My guess is that the input string isn't actually UTF-8 but some other charset that can't be detected, hence it falls back to the (bogus) ASCII-8BIT charset.

So, check your input file. Does it have any 8-bit characters? If so, is it really UTF-8?

1 Like

So it's not the pipeline, it's the file that's being parsed?

I'm 100% certain it's not the file, unless something was changed between 6.1.1 and 6.2.1 in regards to how the XML filter works. I'm using the same ~200 xml files on both systems with the same pipeline. They work on 6.1.1 and not on 6.2.1.

I also ran through a couple different methods of changing the file encoding to UTF8 with same results in the logstash pipeline.

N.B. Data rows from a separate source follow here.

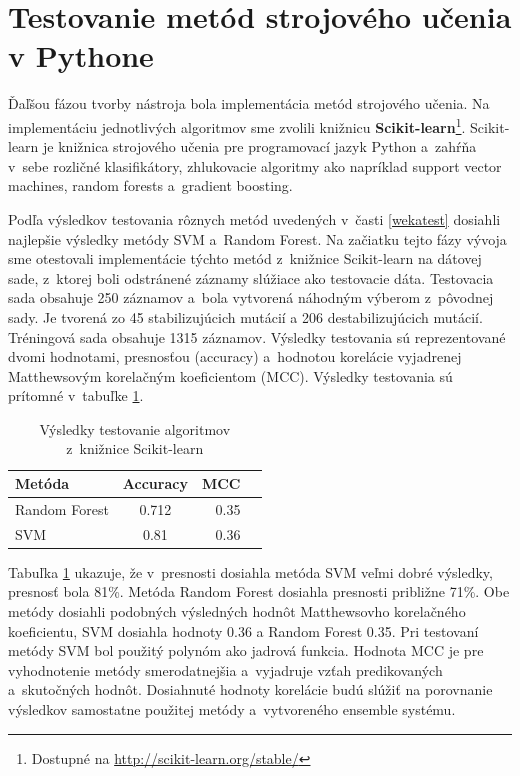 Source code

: \section{Testovanie metód strojového učenia v Pythone}

Ďaľšou fázou tvorby nástroja bola implementácia metód strojového učenia. Na implementáciu jednotlivých algoritmov sme zvolili knižnicu \textbf{Scikit-learn}\footnote{Dostupné na \url{http://scikit-learn.org/stable/}}. Scikit-learn je knižnica strojového učenia pre programovací jazyk Python a~zahŕňa v~sebe rozličné klasifikátory, zhlukovacie algoritmy ako napríklad support vector machines, random forests a~gradient boosting.

Podľa výsledkov testovania rôznych metód uvedených v~časti \ref{wekatest} dosiahli najlepšie výsledky metódy SVM a~Random Forest. Na začiatku tejto fázy vývoja sme otestovali implementácie týchto metód z~knižnice Scikit-learn na dátovej sade, z~ktorej boli odstránené záznamy slúžiace ako testovacie dáta. Testovacia sada obsahuje 250 záznamov a~bola vytvorená náhodným výberom z~pôvodnej sady. Je tvorená zo 45 stabilizujúcich mutácií a 206 destabilizujúcich mutácií. Tréningová sada obsahuje 1315 záznamov. Výsledky testovania sú reprezentované dvomi hodnotami, presnosťou (accuracy) a~hodnotou korelácie vyjadrenej Matthewsovým korelačným koeficientom (MCC). Výsledky testovania sú prítomné v~tabuľke \ref{scikittest}.
\begin{table}[H]
	\centering
	\begin{tabular}{ | l | c | r | l| }
		\hline 
		Metóda  & Accuracy & MCC \\ \hline
		Random Forest & 0.712 & 0.35\\ \hline
		SVM & 0.81 & 0.36 \\\hline
	\end{tabular}
	\caption {Výsledky testovanie algoritmov z~knižnice Scikit-learn} \label{scikittest} 
\end{table}

Tabuľka \ref{scikittest} ukazuje, že v~presnosti dosiahla metóda SVM veľmi dobré výsledky, presnosť bola 81\%. Metóda Random Forest dosiahla presnosti približne 71\%. Obe metódy dosiahli podobných výsledných hodnôt Matthewsovho korelačného koeficientu, SVM dosiahla hodnoty 0.36 a Random Forest 0.35. Pri testovaní metódy SVM bol použitý polynóm ako jadrová funkcia. Hodnota MCC je pre vyhodnotenie metódy smerodatnejšia a~vyjadruje vzťah predikovaných a~skutočných hodnôt. Dosiahnuté hodnoty korelácie budú slúžiť na porovnanie výsledkov samostatne použitej metódy a~vytvoreného ensemble systému.

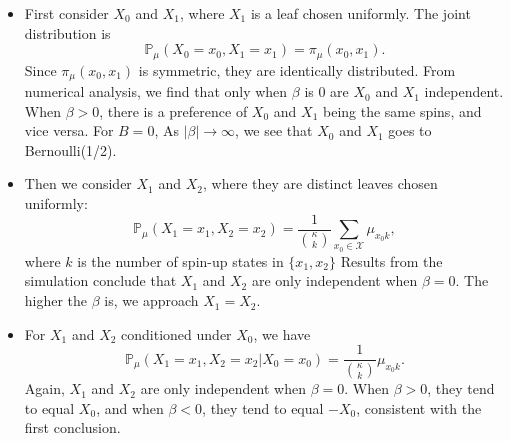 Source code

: \documentclass[12pt]{article}
\numberwithin{equation}{section}
\begin{document}
\begin{itemize}
    \item First consider $X_0$ and $X_1$, where $X_1$ is a leaf chosen uniformly. The joint distribution is
          \begin{equation*}
              \mathbb{P}_{\mu}(X_0=x_0, X_1=x_1) = \pi_\mu(x_0, x_1).
          \end{equation*}
          Since $\pi_\mu(x_0, x_1)$ is symmetric, they are identically distributed.
          From numerical analysis, we find that only when $\beta$ is $0$ are $X_0$ and $X_1$ independent.
          When $\beta > 0$, there is a preference of $X_0$ and $X_1$ being the same spins, and vice versa.
          For $B=0$, As $|\beta| \rightarrow \infty$, we see that $X_0$ and $X_1$ goes to Bernoulli(1/2).
    \item Then we consider $X_1$ and $X_2$, where they are distinct leaves chosen uniformly:
          \begin{equation*}
              \mathbb{P}_{\mu}(X_1=x_1, X_2=x_2) = \frac{1}{{\kappa \choose k}} \sum_{x_0\in\mathcal{X}} \mu_{x_0k} ,
          \end{equation*}
          where $k$ is the number of spin-up states in $\{x_1, x_2\}$
          Results from the simulation conclude that $X_1$ and $X_2$ are only independent when $\beta=0$. The higher the $\beta$
          is, we approach $X_1=X_2$.
    \item For $X_1$ and $X_2$ conditioned under $X_0$, we have
          \begin{equation*}
              \mathbb{P}_{\mu}(X_1=x_1, X_2=x_2 | X_0 = x_0) = \frac{1}{{\kappa \choose k}} \mu_{x_0k}.
          \end{equation*}
          Again, $X_1$ and $X_2$ are only independent when $\beta=0$. When $\beta>0$, they tend to equal $X_0$, and when $\beta<0$,
          they tend to equal $-X_0$, consistent with the first conclusion.
\end{itemize}
\end{document}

Notepad++, ensuring Encoding is set to UTF8
PowerShell Set-Content -Encoding UTF8
PowerShell Out-File -Encoding UTF8

The xml filter is unchanged between 6.1.1 and 6.2.1 but the Nokogiri XML library was bumped from 1.8.1 to 1.8.2, which contains a fix for https://github.com/sparklemotion/nokogiri/issues/1659 and that issue is clearly related to what you're seeing. However, it actually looks like that bugfix should've fixed the problem you're having, i.e. from the look of things it should've been 6.1.1 that was broken and 6.2.1 that was working. I clearly don't understand this so I won't dig any further.

1 Like

Thanks for that digging @magnusbaeck, seriously amazing stuff!

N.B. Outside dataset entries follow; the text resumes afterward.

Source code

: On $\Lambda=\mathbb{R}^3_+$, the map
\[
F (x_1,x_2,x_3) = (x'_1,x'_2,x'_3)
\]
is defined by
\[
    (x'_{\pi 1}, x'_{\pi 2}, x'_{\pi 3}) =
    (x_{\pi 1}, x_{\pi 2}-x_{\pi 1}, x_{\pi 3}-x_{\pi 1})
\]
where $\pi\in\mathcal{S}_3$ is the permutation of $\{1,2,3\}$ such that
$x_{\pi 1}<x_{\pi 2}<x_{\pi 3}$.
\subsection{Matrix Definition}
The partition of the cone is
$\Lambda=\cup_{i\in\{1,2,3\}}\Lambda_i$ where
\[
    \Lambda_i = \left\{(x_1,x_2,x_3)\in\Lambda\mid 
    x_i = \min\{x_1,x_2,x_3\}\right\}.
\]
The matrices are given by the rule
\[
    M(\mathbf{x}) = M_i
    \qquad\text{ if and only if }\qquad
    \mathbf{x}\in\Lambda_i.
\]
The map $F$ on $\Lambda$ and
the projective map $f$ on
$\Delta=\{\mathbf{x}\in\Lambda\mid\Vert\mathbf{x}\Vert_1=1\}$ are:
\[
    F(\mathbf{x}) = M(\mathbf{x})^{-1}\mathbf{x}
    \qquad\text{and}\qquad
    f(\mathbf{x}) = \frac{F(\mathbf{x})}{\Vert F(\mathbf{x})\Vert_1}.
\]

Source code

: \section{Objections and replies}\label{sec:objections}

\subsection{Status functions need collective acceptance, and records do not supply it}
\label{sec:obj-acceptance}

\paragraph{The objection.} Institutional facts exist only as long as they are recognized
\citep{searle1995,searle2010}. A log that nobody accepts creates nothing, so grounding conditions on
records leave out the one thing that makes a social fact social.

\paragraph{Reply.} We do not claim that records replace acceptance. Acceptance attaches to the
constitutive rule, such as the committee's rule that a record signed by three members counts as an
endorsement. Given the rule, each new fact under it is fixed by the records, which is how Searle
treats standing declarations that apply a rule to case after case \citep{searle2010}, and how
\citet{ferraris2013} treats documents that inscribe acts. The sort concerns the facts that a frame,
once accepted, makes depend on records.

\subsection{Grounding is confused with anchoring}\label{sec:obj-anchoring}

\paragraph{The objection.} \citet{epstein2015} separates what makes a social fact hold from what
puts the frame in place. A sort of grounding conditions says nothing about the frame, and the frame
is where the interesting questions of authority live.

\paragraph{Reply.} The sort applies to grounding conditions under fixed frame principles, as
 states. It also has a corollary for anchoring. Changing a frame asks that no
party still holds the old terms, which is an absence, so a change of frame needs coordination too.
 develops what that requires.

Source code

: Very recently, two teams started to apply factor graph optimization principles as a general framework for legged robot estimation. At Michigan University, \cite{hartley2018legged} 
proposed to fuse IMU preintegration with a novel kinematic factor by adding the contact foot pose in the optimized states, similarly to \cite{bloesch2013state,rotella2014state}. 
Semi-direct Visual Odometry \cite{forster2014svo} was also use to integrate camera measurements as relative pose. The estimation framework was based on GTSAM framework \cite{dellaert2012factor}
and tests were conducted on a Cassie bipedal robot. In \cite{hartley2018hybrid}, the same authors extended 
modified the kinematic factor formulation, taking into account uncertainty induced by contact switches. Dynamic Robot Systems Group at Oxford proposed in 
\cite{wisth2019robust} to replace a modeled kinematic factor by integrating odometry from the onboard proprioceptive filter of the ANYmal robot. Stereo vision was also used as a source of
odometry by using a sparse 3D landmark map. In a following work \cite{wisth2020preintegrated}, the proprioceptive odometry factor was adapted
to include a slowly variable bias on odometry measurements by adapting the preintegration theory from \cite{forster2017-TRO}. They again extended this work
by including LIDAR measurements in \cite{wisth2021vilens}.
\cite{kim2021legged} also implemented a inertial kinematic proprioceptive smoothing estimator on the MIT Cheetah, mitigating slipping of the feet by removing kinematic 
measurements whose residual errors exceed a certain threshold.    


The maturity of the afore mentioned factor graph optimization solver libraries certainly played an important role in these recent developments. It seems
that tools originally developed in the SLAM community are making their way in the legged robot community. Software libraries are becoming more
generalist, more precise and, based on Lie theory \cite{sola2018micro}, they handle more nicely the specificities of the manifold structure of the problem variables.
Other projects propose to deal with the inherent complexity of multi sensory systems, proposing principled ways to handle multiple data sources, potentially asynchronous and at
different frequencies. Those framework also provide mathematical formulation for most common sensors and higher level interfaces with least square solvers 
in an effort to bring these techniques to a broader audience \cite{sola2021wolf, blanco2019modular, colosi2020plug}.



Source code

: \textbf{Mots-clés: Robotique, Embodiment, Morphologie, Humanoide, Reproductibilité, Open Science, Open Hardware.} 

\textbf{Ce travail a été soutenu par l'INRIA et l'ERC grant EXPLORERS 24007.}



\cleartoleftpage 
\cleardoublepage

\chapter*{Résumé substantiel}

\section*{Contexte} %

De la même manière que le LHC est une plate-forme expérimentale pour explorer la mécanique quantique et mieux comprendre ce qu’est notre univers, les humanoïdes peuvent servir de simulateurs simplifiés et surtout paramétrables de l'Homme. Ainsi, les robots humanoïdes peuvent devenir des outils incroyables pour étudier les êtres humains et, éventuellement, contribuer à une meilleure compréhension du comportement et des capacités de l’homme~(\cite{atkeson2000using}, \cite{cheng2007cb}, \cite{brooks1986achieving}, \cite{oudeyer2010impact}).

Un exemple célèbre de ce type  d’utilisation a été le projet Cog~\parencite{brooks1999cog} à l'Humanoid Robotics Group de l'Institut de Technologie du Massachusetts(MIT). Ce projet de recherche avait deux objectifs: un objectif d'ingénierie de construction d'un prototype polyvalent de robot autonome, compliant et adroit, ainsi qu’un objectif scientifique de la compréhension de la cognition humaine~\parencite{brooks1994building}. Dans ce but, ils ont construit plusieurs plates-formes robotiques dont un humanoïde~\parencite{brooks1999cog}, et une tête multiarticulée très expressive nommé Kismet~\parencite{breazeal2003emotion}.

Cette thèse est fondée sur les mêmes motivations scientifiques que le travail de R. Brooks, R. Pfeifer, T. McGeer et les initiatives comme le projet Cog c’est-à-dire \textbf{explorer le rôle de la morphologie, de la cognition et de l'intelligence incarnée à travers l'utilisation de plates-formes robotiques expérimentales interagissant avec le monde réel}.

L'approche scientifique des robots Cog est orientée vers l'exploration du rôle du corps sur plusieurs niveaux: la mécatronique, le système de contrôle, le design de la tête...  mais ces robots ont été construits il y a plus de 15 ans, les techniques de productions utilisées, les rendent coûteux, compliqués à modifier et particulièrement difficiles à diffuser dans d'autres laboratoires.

@wwalker would you be up to going back to the upstream library and raising this with them?

Haha, I definitely would be willing...if I understood anything you said. Is the upstream library Nokogiri and I'd submit the issue with them on github?

Here's a fun twist, I found out how to make it work and what the difference was.

In my 6.1.1 implementation, I installed logstash as a service utilizing Non-Sucking Service Manager (NSSM) and then used -f pathtopipeline. If I remove the -f argument and try to load the config from pipelines.yml, it fails with the same error as above.

In 6.2.1, if I specify -f pathtopipeline, I still get the same error.